• Task description: Look through the data below. Collect every line where the word "added" occurs.

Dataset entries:
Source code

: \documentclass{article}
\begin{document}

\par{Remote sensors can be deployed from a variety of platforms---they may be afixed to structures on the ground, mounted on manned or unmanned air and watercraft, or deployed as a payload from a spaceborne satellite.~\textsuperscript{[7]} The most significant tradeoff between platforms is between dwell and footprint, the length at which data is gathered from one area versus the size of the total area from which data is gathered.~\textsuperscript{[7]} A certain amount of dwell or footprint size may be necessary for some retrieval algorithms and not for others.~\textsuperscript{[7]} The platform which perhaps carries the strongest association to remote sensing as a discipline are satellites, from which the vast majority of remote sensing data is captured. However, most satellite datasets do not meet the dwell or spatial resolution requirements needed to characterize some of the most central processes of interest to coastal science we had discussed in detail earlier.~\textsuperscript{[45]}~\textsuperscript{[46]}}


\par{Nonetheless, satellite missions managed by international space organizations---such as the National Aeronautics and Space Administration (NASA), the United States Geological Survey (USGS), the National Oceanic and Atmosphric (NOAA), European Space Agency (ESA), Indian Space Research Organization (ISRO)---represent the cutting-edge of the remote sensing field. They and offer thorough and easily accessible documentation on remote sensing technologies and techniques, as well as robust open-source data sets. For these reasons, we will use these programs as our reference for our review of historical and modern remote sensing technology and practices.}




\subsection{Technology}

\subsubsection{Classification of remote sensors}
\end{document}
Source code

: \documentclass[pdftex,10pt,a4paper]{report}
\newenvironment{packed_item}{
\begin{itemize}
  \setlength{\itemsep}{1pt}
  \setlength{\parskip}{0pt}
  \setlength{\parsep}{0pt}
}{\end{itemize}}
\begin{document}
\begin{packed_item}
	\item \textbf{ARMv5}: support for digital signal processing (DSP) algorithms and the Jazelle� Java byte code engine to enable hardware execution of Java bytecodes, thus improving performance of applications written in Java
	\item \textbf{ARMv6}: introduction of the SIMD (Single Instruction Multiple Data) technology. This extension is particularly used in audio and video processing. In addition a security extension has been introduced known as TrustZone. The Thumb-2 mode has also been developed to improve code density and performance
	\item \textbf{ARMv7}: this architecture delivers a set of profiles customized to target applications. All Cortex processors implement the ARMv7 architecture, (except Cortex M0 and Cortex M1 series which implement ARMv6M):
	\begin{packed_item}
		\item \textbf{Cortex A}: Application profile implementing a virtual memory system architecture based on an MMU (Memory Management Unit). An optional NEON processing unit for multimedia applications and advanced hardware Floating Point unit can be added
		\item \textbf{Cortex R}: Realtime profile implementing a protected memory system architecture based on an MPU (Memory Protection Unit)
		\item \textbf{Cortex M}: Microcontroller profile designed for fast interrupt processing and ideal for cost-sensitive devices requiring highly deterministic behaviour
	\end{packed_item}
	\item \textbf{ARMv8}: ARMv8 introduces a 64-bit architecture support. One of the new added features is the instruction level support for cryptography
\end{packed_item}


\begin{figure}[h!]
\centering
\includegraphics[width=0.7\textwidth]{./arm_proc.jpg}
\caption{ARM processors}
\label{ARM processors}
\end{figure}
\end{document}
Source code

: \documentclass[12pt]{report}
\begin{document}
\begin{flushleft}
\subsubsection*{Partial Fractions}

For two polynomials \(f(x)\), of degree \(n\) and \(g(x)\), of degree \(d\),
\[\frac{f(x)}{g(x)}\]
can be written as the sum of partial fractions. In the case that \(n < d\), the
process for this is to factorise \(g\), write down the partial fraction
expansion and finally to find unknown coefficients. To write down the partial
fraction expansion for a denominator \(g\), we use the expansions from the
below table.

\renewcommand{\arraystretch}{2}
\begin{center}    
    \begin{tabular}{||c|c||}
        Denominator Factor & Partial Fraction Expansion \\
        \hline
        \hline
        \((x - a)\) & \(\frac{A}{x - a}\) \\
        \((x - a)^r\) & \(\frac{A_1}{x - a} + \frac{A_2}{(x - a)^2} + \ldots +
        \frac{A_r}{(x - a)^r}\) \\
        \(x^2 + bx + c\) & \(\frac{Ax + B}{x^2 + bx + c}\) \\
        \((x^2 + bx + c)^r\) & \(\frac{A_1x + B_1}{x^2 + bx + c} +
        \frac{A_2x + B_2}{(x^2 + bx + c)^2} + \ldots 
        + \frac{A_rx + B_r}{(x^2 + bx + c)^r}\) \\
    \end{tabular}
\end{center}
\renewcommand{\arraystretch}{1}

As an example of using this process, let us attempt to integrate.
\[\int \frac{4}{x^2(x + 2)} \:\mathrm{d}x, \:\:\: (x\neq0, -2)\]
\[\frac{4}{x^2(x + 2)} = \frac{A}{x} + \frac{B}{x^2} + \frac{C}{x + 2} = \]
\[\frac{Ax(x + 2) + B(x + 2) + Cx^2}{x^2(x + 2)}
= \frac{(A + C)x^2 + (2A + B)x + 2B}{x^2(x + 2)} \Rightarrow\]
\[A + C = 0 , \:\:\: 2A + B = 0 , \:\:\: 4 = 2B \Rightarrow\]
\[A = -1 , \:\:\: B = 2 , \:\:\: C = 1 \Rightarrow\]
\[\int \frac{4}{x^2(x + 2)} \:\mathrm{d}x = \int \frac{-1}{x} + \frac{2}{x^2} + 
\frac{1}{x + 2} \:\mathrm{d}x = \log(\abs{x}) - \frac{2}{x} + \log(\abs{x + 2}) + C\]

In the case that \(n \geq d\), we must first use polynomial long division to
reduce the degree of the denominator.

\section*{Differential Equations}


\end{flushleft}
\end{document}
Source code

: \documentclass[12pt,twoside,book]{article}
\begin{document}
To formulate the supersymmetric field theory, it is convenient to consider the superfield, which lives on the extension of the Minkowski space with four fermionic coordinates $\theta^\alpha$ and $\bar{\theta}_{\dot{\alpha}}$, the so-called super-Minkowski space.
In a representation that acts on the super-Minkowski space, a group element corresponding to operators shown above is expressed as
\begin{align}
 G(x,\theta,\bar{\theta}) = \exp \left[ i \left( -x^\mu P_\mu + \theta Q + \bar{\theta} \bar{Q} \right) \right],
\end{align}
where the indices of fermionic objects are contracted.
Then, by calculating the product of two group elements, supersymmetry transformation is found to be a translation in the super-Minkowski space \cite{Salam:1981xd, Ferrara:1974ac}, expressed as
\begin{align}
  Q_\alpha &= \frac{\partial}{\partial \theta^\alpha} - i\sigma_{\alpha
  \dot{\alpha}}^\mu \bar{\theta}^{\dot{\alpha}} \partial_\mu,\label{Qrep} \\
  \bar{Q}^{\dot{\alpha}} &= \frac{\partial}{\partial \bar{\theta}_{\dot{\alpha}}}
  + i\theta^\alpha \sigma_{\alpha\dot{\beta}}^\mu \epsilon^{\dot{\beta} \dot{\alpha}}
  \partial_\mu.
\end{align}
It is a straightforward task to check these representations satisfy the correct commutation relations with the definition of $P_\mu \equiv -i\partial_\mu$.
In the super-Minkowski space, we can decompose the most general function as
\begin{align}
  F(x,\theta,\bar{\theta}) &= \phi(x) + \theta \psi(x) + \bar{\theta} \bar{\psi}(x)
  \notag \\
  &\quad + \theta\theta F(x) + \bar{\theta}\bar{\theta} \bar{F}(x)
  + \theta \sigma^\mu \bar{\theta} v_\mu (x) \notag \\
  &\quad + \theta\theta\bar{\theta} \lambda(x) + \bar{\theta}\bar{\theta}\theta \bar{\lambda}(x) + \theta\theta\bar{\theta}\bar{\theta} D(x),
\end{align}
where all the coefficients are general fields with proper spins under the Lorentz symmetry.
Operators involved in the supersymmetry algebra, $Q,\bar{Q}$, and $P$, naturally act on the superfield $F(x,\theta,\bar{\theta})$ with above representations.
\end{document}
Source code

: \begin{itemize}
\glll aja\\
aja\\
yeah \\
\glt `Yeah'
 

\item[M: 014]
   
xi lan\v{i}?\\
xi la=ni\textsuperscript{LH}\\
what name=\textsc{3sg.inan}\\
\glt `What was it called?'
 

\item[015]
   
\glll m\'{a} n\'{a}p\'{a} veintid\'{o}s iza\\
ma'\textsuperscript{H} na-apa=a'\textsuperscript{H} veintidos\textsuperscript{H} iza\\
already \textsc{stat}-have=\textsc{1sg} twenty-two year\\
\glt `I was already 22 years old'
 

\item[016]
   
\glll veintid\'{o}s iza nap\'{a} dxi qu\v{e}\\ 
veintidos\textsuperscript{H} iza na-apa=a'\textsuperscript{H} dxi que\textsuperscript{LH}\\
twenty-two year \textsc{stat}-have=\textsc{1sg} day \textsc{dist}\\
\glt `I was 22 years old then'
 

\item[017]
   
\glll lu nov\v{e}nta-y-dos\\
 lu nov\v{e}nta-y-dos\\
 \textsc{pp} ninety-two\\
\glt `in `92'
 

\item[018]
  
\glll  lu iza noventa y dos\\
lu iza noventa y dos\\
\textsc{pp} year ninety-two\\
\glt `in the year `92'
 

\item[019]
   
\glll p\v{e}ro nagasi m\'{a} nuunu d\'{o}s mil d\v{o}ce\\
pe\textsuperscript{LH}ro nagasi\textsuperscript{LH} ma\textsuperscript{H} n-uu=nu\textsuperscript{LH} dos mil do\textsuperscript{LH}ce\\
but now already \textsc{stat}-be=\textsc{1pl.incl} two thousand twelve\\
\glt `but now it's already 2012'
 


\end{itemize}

• Answer to the problem:
		\item \textbf{Cortex A}: Application profile implementing a virtual memory system architecture based on an MMU (Memory Management Unit). An optional NEON processing unit for multimedia applications and advanced hardware Floating Point unit can be added
	\item \textbf{ARMv8}: ARMv8 introduces a 64-bit architecture support. One of the new added features is the instruction level support for cryptography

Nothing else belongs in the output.